Perception vs. conception
By perception we know physical things in our environment — we see trees and cars and people. Perception is the way we know material things.
By conception we know the intelligible forms of things — we can understand logic and structure and other abstract concepts. Conception is a way that we understand the abstract characteristics of physical things and it is the way that we know immaterial things like God that have no physical instantiation.
God is not a physical thing in nature. God is Spirit. Therefore, we are unable to know anything about Him by perception alone. Our perceptual organs are not sensitive to immaterial (i.e., spiritual) things. Our perceptual organs by themselves are unsuited to knowledge of God.
God is immaterial and can only be known by the intellect — by our reason, not by our senses. Our perceptual organs can be of help by providing us with perceptions from which we can extract information that leads us to God, and both knowledge of God and action by God in our souls can alter our perceptual and emotional state. But by perception alone, by our nature we are blind to God.
We can know Him by using our intellect and love Him by using our will. So, if God exists, and He wishes to reveal Himself to us, one way He does so is by using our perceptions to provide information about Him to our intellect and thereby to move our will to love Him.
But what about people who use their intellect and conclude that he doesn’t exist. Additionally, what about Pakistani farmers who haven’t the time to read Feser books? The claim that all smart people who search have concluded that god exists is just absurd—study of philosophy of religion makes people less religious. I know that I’ve searched for whether god exists, and have concluded he definitely does not.
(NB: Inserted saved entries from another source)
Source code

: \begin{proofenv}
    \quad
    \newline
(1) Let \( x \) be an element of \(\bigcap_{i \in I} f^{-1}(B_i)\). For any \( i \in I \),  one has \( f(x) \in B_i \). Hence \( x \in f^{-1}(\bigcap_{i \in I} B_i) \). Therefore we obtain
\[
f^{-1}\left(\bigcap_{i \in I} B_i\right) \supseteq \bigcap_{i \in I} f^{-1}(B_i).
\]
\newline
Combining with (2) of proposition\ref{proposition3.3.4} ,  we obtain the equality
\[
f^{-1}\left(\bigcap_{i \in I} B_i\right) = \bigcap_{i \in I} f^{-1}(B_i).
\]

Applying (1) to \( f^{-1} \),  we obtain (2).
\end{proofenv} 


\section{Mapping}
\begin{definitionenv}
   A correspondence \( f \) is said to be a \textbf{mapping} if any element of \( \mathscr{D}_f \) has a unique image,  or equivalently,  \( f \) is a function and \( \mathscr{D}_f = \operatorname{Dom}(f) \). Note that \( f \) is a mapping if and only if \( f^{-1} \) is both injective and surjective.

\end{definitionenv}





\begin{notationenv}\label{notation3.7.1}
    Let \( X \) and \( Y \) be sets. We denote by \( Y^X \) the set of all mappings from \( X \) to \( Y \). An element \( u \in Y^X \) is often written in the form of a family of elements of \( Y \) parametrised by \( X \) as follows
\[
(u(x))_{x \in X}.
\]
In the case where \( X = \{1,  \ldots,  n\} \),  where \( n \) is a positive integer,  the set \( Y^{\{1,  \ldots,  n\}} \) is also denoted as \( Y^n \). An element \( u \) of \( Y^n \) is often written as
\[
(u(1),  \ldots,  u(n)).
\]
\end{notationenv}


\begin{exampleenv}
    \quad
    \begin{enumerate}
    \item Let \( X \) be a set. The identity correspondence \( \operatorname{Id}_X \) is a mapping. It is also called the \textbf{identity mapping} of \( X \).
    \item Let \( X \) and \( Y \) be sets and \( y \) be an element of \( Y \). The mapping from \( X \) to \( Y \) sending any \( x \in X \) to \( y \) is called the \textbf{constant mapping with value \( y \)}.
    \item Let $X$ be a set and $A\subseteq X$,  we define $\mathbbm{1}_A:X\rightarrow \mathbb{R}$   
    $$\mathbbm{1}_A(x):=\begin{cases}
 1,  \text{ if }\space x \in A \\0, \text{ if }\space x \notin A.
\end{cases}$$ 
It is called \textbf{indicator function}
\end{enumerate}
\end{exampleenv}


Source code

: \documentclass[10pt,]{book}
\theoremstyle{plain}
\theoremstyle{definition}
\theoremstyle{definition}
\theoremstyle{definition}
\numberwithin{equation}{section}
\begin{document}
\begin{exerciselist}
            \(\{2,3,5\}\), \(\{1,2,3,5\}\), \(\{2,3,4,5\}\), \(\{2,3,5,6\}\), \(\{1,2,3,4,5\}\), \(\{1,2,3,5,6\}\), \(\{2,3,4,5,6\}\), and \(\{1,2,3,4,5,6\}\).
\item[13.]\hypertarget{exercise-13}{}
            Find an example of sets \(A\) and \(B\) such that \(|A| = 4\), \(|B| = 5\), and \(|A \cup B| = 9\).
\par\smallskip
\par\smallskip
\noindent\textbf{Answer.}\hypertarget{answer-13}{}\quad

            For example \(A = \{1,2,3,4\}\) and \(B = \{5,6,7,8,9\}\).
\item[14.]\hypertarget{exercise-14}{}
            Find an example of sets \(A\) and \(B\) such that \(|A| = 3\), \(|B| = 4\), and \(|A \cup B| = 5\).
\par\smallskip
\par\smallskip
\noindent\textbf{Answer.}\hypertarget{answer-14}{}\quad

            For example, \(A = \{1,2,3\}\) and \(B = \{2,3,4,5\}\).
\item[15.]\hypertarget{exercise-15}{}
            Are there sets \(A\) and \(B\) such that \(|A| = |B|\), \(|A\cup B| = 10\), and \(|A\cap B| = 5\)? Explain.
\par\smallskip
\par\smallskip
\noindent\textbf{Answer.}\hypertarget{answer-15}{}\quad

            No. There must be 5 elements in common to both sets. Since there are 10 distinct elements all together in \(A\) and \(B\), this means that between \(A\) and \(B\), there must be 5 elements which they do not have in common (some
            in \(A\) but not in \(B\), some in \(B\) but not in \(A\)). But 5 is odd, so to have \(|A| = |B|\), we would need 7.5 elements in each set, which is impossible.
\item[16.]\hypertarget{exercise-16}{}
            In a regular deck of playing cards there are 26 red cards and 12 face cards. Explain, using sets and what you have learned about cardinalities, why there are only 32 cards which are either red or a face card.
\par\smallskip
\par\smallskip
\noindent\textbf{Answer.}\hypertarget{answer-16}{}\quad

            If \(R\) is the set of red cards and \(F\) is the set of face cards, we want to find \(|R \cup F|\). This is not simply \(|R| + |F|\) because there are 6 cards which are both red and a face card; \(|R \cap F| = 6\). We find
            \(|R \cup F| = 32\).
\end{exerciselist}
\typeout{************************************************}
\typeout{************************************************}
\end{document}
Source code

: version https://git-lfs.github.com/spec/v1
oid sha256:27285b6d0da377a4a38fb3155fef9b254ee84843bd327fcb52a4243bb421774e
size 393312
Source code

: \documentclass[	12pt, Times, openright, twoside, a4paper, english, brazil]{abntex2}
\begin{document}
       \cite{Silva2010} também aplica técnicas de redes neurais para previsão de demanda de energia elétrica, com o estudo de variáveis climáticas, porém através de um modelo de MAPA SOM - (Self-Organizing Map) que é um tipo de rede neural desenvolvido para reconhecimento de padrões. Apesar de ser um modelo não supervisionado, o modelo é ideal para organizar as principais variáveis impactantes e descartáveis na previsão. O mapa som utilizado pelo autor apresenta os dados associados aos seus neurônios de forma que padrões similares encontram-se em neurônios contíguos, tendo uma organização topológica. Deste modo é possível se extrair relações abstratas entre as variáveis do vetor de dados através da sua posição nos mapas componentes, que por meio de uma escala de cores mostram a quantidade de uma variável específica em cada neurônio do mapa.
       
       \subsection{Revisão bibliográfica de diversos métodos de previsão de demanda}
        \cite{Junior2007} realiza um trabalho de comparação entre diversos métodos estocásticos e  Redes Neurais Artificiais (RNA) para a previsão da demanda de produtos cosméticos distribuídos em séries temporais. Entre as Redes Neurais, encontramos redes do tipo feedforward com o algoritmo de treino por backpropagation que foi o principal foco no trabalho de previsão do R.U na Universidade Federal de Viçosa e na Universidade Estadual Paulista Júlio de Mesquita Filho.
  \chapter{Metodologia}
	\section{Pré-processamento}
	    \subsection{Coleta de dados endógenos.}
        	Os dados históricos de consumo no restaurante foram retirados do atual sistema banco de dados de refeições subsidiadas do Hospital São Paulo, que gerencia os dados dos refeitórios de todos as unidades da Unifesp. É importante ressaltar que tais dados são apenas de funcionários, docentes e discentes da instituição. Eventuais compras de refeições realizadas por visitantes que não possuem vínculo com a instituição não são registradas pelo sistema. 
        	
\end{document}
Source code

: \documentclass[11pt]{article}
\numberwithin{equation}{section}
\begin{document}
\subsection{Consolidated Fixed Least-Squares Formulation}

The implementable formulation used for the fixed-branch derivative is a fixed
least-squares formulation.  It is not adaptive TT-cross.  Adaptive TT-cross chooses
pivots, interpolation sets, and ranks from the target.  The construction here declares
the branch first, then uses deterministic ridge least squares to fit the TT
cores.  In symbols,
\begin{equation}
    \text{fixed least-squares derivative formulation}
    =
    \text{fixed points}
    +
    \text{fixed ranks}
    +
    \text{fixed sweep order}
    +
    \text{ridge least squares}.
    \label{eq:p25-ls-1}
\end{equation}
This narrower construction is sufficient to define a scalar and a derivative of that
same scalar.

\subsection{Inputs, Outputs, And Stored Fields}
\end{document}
How God reveals himself to us
As I noted, God can show himself to us in several ways: by revelation (in Scripture and in personal experience) and by nature itself.
Does He do this? We will set aside Scriptural revelation and personal experience (given that atheists like Dillahunty discount these anyway) and consider the ways in which God shows Himself in nature (i.e., the ten ways that God’s existence can be known that I listed during my debate with Dillahunty. Here are three excellent references for the details of these various arguments: Aquinas: A Beginner’s Guide, (Edward Feser), Five Proofs of the Existence of God (Edward Feser), and Letters to an Atheist (Peter Kreeft).
Revelation is question begging absent a reason to trust revelation. There is also wildly inconsistent revelation from different religions. Not everyone has a personal experience with god, and certainly most don’t with the Christian god. The scholarly work he discusses doesn’t answer hiddenness because most people will never read Feser or Kreeft. The notion that a Pakistani farmer should have their life be made much worse because they can’t read Feser is just absurd.
The rest of Egnor’s article is just presenting arguments for god, ones that aren’t great, but it would take a long time to respond to all of them. How many successful arguments there are is not evidence against non resistant non belief. There’s overwhelming evidence for evolution, but there are non resistant non believers in evolution.
Despite the snark, Egnor utterly and catastrophically failed to answer divine hiddenness. This seems to be a common trend in answering hiddenness.